STAN DOUGLAS: I was in Berlin just having premiered in Munich my play Helen Lawrence, and I saw this person in Rosa-Luxemburg Platz in East Berlin. I had the feeling that this person was an East Berliner just by their posture, their composure, their clothing, and just a general attitude. I don’t know for sure, but that was my suspicion. But I had this uncanny feeling that this person is in East Berlin but he feels out of place in East Berlin. He’s from East Germany, but looks out of place in East Germany. Which is just funny, that condition. And that sort of inspired me, this idea of “who belongs where?” And how is identity established from one person to another?

HUZENIS: So, what is your background in science fiction? Has that been a long interest for you?

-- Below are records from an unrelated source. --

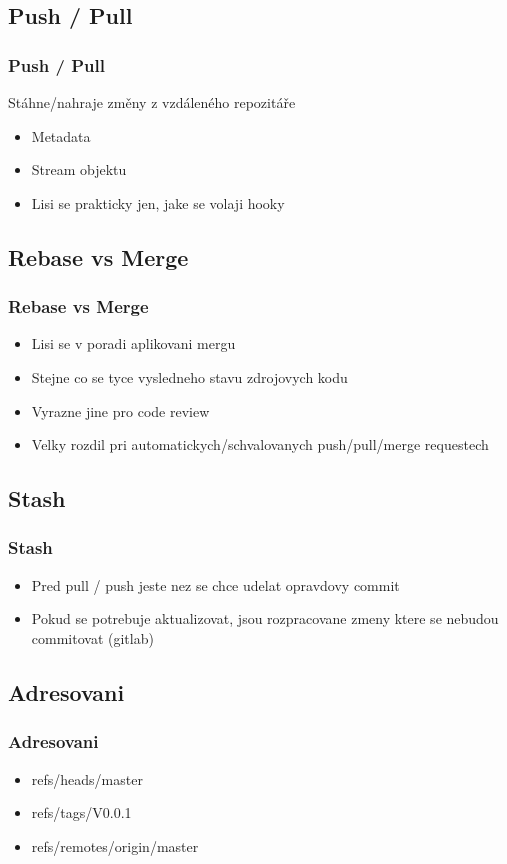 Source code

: \documentclass{beamer}
\begin{document}
\subsection{Push / Pull}
\begin{frame}
 \frametitle{Push / Pull}
  Stáhne/nahraje změny z vzdáleného repozitáře
  
  \begin{itemize}
   \item Metadata
   \item Stream objektu
   \item Lisi se prakticky jen, jake se volaji hooky
  \end{itemize}
\end{frame}

\subsection{Rebase vs Merge}
\begin{frame}
  \frametitle{Rebase vs Merge} 
  \begin{itemize}
    \item Lisi se v poradi aplikovani mergu
    \item Stejne co se tyce vysledneho stavu zdrojovych kodu
    \item Vyrazne jine pro code review
    \item Velky rozdil pri automatickych/schvalovanych push/pull/merge requestech
  \end{itemize}
\end{frame}

\subsection{Stash}
\begin{frame}
 \frametitle{Stash}
 \begin{itemize}
  \item Pred pull / push jeste nez se chce udelat opravdovy commit
  \item Pokud se potrebuje aktualizovat, jsou rozpracovane zmeny ktere se nebudou commitovat (gitlab)
 \end{itemize}
\end{frame}

\subsection{Adresovani}
\begin{frame}
 \frametitle{Adresovani}
 \begin{itemize}
  \item refs/heads/master
  \item refs/tags/V0.0.1
  \item refs/remotes/origin/master
 \end{itemize}
\end{frame}
\end{document}

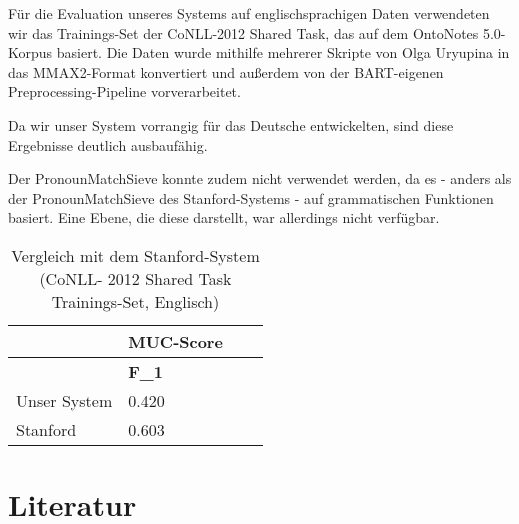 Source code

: \documentclass{scrartcl}
\begin{document}
Für die Evaluation unseres Systems auf englischsprachigen Daten verwendeten wir das Trainings-Set der CoNLL-2012 Shared Task, das auf dem OntoNotes 5.0-Korpus basiert. Die Daten wurde mithilfe mehrerer Skripte von Olga Uryupina in das MMAX2-Format konvertiert und außerdem von der BART-eigenen Preprocessing-Pipeline vorverarbeitet.

Da wir unser System vorrangig für das Deutsche entwickelten, sind diese Ergebnisse deutlich ausbaufähig.

Der PronounMatchSieve konnte zudem nicht verwendet werden, da es - anders als der PronounMatchSieve des Stanford-Systems - auf grammatischen Funktionen basiert. Eine Ebene, die diese darstellt, war allerdings nicht verfügbar. \\

\begin{table}[h]
\begin{tabular}{l||ll|l}
& \multicolumn{1}{c}{\textbf{MUC-Score}} \\ \hline
          &    \textbf{F\_1}    \\ \hline
Unser System &	  0.420  \\
Stanford   &	0.603
          
\end{tabular}
\caption{Vergleich mit dem Stanford-System (CoNLL- 2012 Shared Task Trainings-Set, Englisch)}
\label{tab:ml_vergleich}
\end{table}

\clearpage

\nocite{*}
\renewcommand*{\refname}{} %
\section{Literatur}  
{}

\end{document}
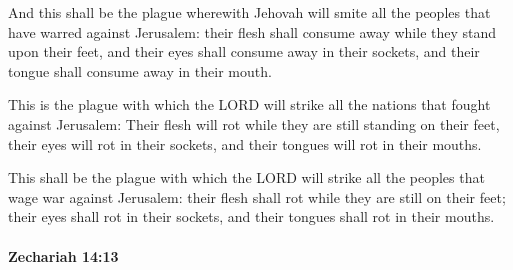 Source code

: 			\begin{versebox}
					\item[BHS] 
					\item[LXX] 
					\item[ASV] And this shall be the plague wherewith Jehovah will smite all the peoples that have warred against Jerusalem: their flesh shall consume away while they stand upon their feet, and their eyes shall consume away in their sockets, and their tongue shall consume away in their mouth.
					\item[NIV] This is the plague with which the LORD will strike all the nations that fought against Jerusalem: Their flesh will rot while they are still standing on their feet, their eyes will rot in their sockets, and their tongues will rot in their mouths.
					\item[NRSV] This shall be the plague with which the LORD will strike all the peoples that wage war against Jerusalem: their flesh shall rot while they are still on their feet; their eyes shall rot in their sockets, and their tongues shall rot in their mouths.
			\end{versebox}

		\paragraph{Zechariah 14:13} %
			\label{ZECHARIAH-14-13}

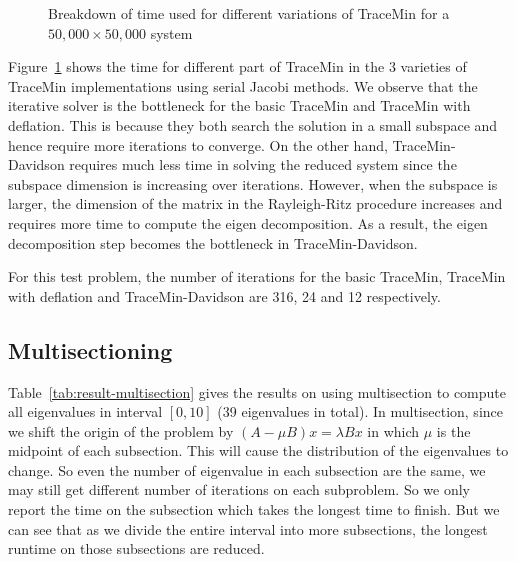 \begin{figure}[htbp]
	\centering
	\caption{Breakdown of time used for different variations of TraceMin for a $50,000 \times 50,000$ system}
  \label{fig:comp}
\end{figure}

Figure~\ref{fig:comp} shows the time for different part of TraceMin in the 3 varieties of TraceMin implementations
using serial Jacobi methods. We observe that the iterative solver is the bottleneck for the basic TraceMin and
TraceMin with deflation. This is because they both search the solution in a small subspace and hence require more
iterations to converge. On the other hand, TraceMin-Davidson requires much less time in solving the reduced system
since the subspace dimension is increasing over iterations. However, when the subspace is larger, the dimension of
the matrix in the Rayleigh-Ritz procedure increases and requires more time to compute the eigen decomposition. As a
result, the eigen decomposition step becomes the bottleneck in TraceMin-Davidson.

For this test problem, the number of iterations for the basic TraceMin, TraceMin with deflation and TraceMin-Davidson
are 316, 24 and 12 respectively.

\subsection{Multisectioning}
Table~\ref{tab:result-multisection} gives the results on using multisection to compute all eigenvalues in interval
$[0, 10]$ (39 eigenvalues in total). In multisection, since we shift the origin of the problem by
$\left(A - \mu B\right) x = \lambda B x$ in which $\mu$ is the midpoint of each subsection. This will cause the
distribution of the eigenvalues to change. So even the number of eigenvalue in each subsection are the same, we may
still get different number of iterations on each subproblem. So we only report the time on the subsection which takes
the longest time to finish. But we can see that as we divide the entire interval into more subsections, the longest
runtime on those subsections are reduced. 

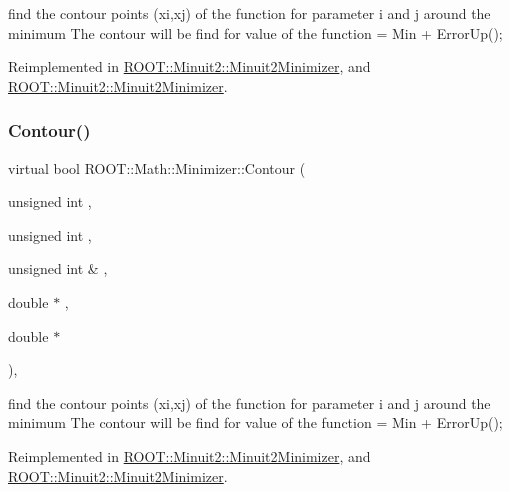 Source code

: find the contour points (xi,xj) of the function for parameter i and j around the minimum The contour will be find for value of the function = Min + Error\+Up(); 

Reimplemented in \mbox{\hyperlink{classROOT_1_1Minuit2_1_1Minuit2Minimizer_a026780c27dd4b179817f826f49e36c8e}{R\+O\+O\+T\+::\+Minuit2\+::\+Minuit2\+Minimizer}}, and \mbox{\hyperlink{classROOT_1_1Minuit2_1_1Minuit2Minimizer_a026780c27dd4b179817f826f49e36c8e}{R\+O\+O\+T\+::\+Minuit2\+::\+Minuit2\+Minimizer}}.

\mbox{\label{classROOT_1_1Math_1_1Minimizer_aeb8855190ff2e37911c38ed839f2043c}} 
\subsubsection{\texorpdfstring{Contour()}{Contour()}\hspace{0.1cm}{\footnotesize\ttfamily [2/2]}}
{\footnotesize\ttfamily virtual bool R\+O\+O\+T\+::\+Math\+::\+Minimizer\+::\+Contour (\begin{DoxyParamCaption}\item[{unsigned int}]{,  }\item[{unsigned int}]{,  }\item[{unsigned int \&}]{,  }\item[{double $\ast$}]{,  }\item[{double $\ast$}]{ }\end{DoxyParamCaption})\hspace{0.3cm}{\ttfamily [inline]}, {\ttfamily [virtual]}}

find the contour points (xi,xj) of the function for parameter i and j around the minimum The contour will be find for value of the function = Min + Error\+Up(); 

Reimplemented in \mbox{\hyperlink{classROOT_1_1Minuit2_1_1Minuit2Minimizer_a026780c27dd4b179817f826f49e36c8e}{R\+O\+O\+T\+::\+Minuit2\+::\+Minuit2\+Minimizer}}, and \mbox{\hyperlink{classROOT_1_1Minuit2_1_1Minuit2Minimizer_a026780c27dd4b179817f826f49e36c8e}{R\+O\+O\+T\+::\+Minuit2\+::\+Minuit2\+Minimizer}}.

\mbox{\label{classROOT_1_1Math_1_1Minimizer_a9ba2f4bc3c8c0e905f2c018e79809c0e}} 
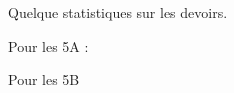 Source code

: 
Quelque statistiques sur les devoirs.

\vfill

Pour les 5A :


\begin{center}
   
\end{center}

\vfill

Pour les 5B

\begin{center}
   
\end{center}

%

DOUGLAS: I’m a big fan. I remember way back when, I’d be watching Star Trek, my mother’s boyfriend would walk into the room, and go, “Have they been taken over yet?” And I said, “I notice a formula, just don’t remind me. Let me be surprised.” When you see an opera, you know what the outcome is going to be but you suspend disbelief and let it flow over you. Star Trek is the same way. In fact, the lighting in Star Trek kind of inspired what you see in Doppelgänger. I’m not sure if it was done just to make it seem strange, but I got a feeling that, because old color TVs were kind of crude instruments, they had very saturated color in those TV shows. I sort of appropriate that look for what you see in Doppelgänger, and there’s sort of a code to it as well. When we’re on the original Earth, we’re with the original Alice, everything is like a terrestrial house, everything is blue and yellow. And when we’re with the duplicate Alice, things are magenta and green. So these sort of color codes tell you what kind of location you’re in.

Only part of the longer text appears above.